(Items listed in a dataset)
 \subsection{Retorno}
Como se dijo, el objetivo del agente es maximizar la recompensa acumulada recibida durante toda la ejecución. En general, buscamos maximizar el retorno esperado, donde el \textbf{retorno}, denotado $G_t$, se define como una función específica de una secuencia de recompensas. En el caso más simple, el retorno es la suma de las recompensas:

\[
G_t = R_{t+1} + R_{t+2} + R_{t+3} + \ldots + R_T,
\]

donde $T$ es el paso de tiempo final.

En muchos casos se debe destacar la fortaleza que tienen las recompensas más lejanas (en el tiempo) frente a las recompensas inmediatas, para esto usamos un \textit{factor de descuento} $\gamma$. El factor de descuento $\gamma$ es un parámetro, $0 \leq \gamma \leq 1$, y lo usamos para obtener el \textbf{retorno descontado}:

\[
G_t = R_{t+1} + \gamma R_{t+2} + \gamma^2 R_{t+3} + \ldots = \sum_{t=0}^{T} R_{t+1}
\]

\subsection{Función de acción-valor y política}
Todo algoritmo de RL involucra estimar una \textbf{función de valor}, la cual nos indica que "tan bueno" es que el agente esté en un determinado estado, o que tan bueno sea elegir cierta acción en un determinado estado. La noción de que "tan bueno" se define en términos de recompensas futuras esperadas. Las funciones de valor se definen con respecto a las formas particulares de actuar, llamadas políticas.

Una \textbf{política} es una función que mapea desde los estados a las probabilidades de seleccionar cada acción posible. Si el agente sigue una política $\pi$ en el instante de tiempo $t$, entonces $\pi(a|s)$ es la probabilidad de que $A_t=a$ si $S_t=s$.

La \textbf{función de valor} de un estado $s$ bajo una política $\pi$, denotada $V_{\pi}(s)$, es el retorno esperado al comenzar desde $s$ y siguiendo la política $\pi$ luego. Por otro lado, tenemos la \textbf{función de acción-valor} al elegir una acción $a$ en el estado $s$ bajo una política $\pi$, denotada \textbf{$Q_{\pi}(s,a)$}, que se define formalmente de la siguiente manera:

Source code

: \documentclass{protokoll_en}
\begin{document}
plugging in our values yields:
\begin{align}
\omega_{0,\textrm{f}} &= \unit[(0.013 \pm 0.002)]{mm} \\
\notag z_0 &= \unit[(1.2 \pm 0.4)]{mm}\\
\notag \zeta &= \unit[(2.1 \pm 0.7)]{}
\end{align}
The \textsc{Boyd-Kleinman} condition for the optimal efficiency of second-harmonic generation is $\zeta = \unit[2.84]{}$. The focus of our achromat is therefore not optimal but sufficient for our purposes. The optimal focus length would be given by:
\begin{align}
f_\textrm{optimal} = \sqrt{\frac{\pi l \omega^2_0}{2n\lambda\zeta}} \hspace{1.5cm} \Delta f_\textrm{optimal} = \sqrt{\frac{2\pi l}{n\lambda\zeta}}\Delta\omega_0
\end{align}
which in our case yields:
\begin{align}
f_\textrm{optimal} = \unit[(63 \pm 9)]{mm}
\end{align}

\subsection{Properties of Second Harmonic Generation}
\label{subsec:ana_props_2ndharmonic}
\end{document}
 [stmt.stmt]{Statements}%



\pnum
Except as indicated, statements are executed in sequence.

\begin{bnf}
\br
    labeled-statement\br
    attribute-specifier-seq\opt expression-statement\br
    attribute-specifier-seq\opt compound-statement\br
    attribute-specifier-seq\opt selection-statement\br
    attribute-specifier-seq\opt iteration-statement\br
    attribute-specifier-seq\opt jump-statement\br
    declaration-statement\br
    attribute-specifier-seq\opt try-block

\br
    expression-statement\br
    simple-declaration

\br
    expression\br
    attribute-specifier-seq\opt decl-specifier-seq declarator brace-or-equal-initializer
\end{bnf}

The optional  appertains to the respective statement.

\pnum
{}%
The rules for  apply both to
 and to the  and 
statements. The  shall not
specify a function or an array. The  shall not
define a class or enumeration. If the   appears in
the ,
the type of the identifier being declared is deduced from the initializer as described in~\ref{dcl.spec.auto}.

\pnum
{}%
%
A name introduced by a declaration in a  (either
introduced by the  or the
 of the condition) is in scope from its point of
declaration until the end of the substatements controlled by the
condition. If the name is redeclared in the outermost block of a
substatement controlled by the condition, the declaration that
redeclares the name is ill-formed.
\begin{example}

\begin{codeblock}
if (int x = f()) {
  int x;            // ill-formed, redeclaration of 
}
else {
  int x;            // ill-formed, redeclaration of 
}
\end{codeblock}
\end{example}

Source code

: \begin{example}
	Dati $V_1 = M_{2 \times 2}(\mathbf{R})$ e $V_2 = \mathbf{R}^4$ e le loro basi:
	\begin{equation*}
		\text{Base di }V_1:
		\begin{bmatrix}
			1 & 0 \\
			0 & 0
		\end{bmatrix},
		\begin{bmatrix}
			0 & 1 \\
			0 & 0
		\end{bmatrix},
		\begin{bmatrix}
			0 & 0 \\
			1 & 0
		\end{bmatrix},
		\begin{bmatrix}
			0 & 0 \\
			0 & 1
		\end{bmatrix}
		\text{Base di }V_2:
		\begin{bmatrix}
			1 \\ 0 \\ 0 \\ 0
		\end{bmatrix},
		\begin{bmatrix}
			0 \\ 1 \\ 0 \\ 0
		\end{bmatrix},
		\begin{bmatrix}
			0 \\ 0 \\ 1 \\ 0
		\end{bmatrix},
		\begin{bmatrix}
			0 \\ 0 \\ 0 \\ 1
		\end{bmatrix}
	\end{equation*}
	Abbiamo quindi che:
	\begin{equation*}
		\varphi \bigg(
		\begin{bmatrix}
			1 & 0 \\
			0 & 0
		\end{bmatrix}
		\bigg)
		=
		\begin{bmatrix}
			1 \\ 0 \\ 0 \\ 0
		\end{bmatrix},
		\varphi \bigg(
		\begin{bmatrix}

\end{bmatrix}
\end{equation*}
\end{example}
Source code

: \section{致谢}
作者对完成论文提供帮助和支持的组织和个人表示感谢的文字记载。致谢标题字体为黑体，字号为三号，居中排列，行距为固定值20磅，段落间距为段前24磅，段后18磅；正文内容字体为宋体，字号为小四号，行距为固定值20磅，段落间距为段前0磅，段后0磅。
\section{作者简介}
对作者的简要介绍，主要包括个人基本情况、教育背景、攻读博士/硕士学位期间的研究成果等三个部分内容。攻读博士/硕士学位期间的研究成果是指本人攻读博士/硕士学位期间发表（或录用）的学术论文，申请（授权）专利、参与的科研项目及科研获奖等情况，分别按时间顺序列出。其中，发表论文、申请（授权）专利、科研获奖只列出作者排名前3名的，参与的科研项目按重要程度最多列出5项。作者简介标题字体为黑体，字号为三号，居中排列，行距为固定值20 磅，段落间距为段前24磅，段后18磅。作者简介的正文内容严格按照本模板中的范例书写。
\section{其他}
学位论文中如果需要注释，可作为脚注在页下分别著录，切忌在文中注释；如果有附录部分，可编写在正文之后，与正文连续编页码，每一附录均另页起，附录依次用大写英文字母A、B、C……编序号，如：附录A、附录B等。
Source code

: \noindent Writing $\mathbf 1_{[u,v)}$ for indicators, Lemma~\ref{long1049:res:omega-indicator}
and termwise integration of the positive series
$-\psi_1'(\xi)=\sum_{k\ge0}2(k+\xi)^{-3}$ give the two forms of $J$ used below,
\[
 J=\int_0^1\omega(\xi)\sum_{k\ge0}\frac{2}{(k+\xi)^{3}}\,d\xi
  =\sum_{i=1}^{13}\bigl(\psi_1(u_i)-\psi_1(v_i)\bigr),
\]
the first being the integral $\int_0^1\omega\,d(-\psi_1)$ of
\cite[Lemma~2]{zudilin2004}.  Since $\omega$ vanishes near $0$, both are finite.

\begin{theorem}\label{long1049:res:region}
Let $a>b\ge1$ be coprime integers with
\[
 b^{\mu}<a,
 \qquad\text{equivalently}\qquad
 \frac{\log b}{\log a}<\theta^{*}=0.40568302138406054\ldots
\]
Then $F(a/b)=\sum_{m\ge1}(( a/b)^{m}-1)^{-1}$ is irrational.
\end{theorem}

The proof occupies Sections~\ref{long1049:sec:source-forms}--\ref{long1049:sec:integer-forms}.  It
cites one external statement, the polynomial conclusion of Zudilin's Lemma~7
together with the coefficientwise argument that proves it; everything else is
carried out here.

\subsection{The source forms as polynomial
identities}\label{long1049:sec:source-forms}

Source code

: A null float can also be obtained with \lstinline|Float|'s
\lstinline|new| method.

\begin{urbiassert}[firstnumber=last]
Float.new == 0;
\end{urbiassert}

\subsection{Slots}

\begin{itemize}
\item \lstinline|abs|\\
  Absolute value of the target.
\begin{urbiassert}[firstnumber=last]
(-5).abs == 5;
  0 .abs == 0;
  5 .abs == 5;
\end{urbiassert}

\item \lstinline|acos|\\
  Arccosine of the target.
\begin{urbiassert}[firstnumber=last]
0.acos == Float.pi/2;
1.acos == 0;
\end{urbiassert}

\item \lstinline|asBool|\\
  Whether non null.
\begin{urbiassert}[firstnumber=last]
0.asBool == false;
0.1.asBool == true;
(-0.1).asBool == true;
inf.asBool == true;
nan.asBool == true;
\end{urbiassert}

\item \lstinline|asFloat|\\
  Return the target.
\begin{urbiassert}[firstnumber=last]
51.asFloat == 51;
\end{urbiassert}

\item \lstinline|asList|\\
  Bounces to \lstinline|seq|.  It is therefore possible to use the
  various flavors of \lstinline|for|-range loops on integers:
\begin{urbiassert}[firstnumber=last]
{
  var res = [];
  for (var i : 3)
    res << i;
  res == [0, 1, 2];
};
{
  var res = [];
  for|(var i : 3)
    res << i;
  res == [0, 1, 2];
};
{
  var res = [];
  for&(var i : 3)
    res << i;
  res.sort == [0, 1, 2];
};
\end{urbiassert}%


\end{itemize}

### [What to work on]
Each line that contains the string "shall" should be copied from the data above.

### [Response to this task]
statements. The  shall not
specify a function or an array. The  shall not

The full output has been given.